The required result is each line of the entries below containing the string "true".

(Data items)

.....

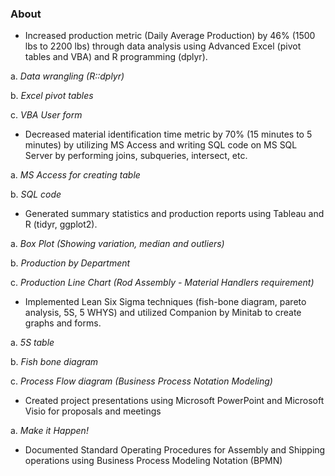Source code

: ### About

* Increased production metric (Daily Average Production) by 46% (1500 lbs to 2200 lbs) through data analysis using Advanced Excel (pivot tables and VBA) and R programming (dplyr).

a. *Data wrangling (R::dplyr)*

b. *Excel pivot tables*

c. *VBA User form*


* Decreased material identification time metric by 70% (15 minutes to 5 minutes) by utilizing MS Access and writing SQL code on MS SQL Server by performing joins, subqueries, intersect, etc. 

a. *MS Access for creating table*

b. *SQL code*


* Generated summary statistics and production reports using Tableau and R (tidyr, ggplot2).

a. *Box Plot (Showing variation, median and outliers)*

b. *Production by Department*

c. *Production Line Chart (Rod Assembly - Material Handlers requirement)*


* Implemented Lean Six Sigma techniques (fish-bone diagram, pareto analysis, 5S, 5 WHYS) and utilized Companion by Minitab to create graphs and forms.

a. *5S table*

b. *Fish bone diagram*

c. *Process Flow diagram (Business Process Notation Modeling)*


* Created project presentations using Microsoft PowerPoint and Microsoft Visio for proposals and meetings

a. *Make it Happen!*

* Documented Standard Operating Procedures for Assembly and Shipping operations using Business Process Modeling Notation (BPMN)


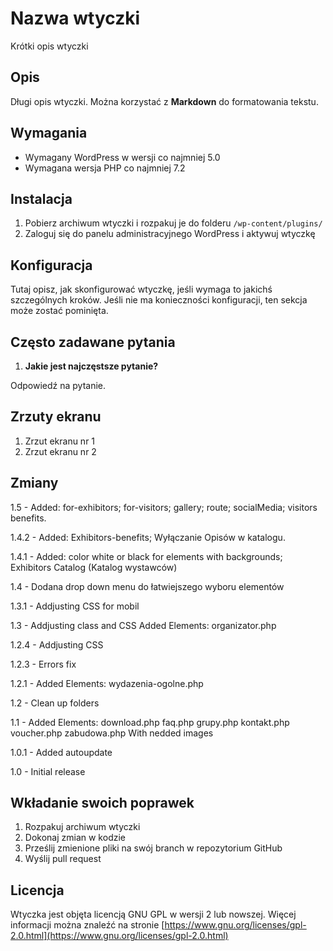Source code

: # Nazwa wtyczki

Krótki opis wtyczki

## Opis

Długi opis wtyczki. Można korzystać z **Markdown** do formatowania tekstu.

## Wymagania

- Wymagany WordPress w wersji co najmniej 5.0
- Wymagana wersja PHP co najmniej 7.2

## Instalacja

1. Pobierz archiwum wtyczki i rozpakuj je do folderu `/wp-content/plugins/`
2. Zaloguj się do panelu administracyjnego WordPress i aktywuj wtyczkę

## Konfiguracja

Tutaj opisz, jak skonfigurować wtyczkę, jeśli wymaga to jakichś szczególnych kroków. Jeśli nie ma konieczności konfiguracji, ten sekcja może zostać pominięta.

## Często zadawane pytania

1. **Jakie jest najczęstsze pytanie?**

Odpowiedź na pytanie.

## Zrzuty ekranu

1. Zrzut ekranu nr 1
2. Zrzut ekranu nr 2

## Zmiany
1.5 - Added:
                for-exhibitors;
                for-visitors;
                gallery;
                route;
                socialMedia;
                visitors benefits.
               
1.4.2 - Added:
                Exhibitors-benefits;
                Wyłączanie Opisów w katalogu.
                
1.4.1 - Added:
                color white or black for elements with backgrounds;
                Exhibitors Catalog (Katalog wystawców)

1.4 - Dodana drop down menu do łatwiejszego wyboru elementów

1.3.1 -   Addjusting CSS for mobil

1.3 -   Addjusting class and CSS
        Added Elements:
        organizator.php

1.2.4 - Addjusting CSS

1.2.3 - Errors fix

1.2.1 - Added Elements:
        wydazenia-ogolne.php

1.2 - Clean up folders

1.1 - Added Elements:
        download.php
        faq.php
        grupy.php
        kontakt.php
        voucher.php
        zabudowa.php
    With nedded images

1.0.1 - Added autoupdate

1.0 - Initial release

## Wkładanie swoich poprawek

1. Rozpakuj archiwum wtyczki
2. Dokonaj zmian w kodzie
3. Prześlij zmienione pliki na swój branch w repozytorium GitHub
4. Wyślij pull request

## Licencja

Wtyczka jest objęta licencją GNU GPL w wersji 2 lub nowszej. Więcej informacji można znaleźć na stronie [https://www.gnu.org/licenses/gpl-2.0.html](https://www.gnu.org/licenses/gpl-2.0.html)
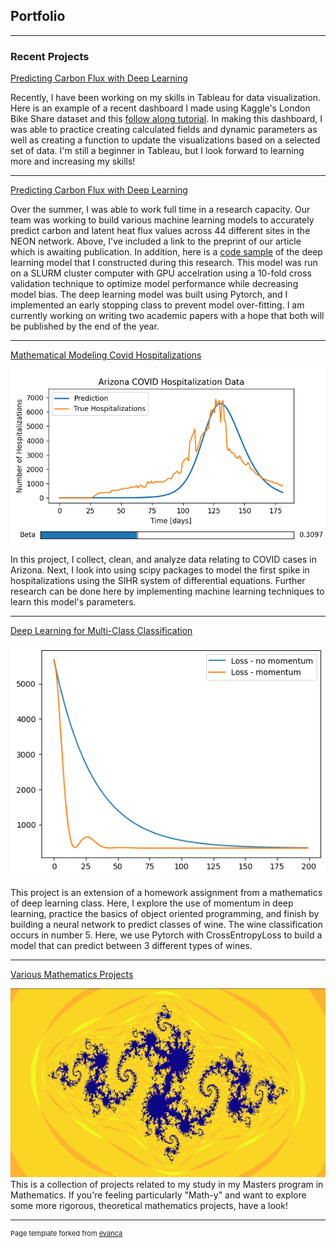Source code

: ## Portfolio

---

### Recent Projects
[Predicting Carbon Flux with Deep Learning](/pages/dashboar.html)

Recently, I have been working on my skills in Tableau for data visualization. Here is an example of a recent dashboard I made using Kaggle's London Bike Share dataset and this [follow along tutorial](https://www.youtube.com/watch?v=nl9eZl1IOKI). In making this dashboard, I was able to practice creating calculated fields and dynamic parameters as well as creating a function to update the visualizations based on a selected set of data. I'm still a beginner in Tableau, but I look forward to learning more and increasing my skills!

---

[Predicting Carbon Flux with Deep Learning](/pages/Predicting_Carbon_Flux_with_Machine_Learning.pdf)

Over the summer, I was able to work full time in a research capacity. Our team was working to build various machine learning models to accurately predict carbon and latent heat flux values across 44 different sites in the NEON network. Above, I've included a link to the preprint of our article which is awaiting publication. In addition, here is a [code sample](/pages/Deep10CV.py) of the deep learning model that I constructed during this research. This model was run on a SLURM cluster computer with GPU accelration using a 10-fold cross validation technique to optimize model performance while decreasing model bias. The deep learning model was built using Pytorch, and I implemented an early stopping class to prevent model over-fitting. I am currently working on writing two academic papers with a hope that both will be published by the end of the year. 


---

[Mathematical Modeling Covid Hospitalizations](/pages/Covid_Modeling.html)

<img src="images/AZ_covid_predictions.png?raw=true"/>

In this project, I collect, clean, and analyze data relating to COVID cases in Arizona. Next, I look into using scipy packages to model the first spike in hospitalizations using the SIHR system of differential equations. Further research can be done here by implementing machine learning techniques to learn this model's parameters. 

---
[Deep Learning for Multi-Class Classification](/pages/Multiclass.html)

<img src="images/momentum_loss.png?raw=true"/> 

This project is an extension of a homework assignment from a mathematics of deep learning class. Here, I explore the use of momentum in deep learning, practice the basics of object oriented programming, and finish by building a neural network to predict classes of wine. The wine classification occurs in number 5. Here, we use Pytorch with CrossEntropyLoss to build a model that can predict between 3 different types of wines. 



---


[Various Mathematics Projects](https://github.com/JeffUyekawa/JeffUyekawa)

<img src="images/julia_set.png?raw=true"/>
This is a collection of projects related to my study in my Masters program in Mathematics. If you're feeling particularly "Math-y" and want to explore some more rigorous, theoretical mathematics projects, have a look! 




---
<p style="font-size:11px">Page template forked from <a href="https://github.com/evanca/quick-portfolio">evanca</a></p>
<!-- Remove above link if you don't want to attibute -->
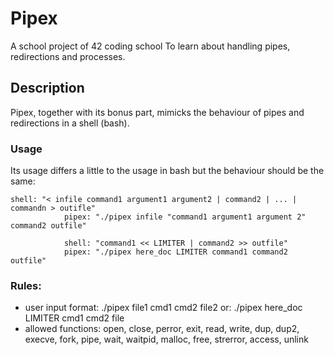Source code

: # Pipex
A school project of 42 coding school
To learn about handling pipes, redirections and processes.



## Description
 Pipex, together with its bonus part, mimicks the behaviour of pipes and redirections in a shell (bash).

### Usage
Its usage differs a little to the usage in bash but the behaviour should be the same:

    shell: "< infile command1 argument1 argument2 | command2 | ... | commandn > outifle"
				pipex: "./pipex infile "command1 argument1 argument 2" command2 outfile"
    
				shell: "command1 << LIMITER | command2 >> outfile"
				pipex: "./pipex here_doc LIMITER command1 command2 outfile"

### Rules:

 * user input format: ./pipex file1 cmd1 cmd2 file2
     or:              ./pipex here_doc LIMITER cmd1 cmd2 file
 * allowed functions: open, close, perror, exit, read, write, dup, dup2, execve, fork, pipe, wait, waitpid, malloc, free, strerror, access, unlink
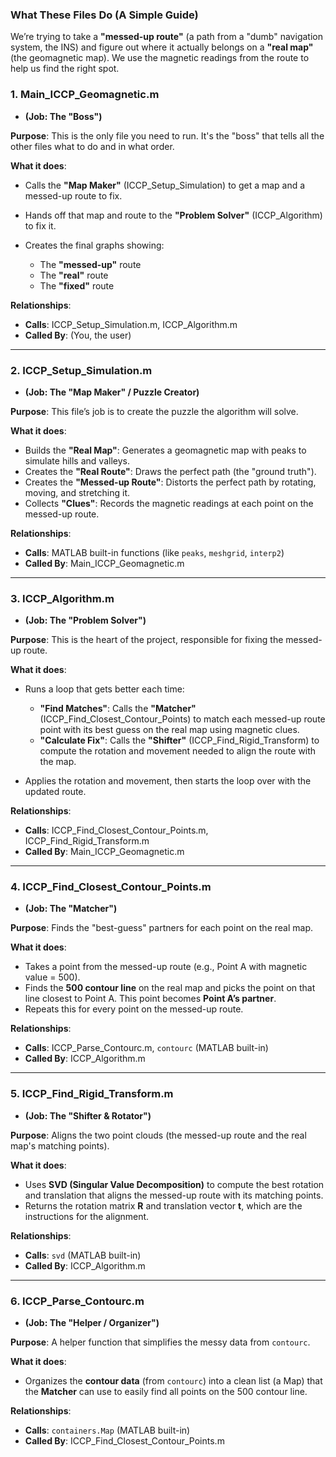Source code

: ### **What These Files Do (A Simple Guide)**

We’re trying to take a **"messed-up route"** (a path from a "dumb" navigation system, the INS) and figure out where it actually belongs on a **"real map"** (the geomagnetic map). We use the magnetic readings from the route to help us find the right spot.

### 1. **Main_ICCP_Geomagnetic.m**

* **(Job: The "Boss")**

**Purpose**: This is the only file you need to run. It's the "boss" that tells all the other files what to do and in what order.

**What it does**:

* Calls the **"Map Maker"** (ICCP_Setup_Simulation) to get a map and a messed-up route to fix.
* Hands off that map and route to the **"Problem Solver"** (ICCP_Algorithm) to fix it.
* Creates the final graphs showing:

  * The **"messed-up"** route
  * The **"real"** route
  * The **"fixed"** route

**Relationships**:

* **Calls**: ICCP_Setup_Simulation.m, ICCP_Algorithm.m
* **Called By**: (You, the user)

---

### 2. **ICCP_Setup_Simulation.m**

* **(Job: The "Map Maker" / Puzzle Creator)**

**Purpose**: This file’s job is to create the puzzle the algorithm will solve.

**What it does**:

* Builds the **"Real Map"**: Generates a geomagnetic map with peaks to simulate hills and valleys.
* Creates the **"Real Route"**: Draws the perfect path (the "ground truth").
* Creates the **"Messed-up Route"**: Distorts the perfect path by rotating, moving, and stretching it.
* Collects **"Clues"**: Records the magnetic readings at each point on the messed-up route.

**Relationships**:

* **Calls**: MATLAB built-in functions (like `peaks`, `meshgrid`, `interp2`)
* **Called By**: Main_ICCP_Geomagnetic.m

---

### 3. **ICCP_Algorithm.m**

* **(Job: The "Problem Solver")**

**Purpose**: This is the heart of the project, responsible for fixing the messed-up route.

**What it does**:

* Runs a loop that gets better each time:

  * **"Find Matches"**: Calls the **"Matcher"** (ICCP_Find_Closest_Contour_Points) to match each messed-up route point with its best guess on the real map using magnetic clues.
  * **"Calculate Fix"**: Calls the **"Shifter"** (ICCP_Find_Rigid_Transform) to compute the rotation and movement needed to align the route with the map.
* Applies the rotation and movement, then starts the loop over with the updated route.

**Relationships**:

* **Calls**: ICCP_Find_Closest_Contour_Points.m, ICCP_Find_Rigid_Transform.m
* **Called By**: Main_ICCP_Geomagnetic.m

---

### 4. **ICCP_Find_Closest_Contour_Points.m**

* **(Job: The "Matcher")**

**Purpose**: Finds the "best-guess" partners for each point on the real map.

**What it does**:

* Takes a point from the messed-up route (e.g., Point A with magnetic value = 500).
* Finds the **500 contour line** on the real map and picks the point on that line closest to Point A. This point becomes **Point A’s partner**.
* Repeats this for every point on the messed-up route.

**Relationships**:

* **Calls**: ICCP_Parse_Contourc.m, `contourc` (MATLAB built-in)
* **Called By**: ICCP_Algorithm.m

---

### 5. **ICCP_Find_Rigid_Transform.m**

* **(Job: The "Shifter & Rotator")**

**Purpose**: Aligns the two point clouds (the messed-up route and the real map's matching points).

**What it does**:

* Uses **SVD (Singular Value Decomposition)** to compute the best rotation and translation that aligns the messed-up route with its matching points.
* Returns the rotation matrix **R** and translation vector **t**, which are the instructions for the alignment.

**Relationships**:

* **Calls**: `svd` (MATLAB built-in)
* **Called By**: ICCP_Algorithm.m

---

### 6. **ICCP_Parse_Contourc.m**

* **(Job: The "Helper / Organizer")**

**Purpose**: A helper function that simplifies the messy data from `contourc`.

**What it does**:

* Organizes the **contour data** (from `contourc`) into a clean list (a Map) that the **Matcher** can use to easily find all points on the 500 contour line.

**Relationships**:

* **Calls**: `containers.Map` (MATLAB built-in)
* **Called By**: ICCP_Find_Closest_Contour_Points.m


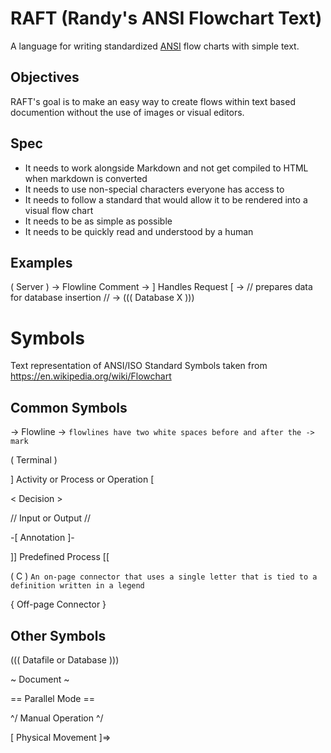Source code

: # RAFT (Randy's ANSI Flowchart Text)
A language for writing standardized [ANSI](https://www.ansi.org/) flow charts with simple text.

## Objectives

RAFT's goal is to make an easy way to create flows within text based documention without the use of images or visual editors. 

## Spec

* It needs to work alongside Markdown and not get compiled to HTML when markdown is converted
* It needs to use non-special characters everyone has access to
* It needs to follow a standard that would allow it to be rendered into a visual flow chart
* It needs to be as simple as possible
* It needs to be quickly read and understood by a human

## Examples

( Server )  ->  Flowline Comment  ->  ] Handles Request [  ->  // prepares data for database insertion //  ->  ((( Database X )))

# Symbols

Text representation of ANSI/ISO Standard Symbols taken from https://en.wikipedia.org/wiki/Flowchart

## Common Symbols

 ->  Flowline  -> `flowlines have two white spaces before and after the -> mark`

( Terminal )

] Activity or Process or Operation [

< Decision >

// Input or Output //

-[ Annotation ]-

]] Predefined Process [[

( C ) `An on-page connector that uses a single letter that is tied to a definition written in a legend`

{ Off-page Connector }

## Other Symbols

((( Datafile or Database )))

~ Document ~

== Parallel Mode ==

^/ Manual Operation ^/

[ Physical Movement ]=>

.....

**ANSWER BOX:**
<img src="images/AZ_covid_predictions.png?raw=true"/>
<img src="images/momentum_loss.png?raw=true"/> 
<img src="images/julia_set.png?raw=true"/>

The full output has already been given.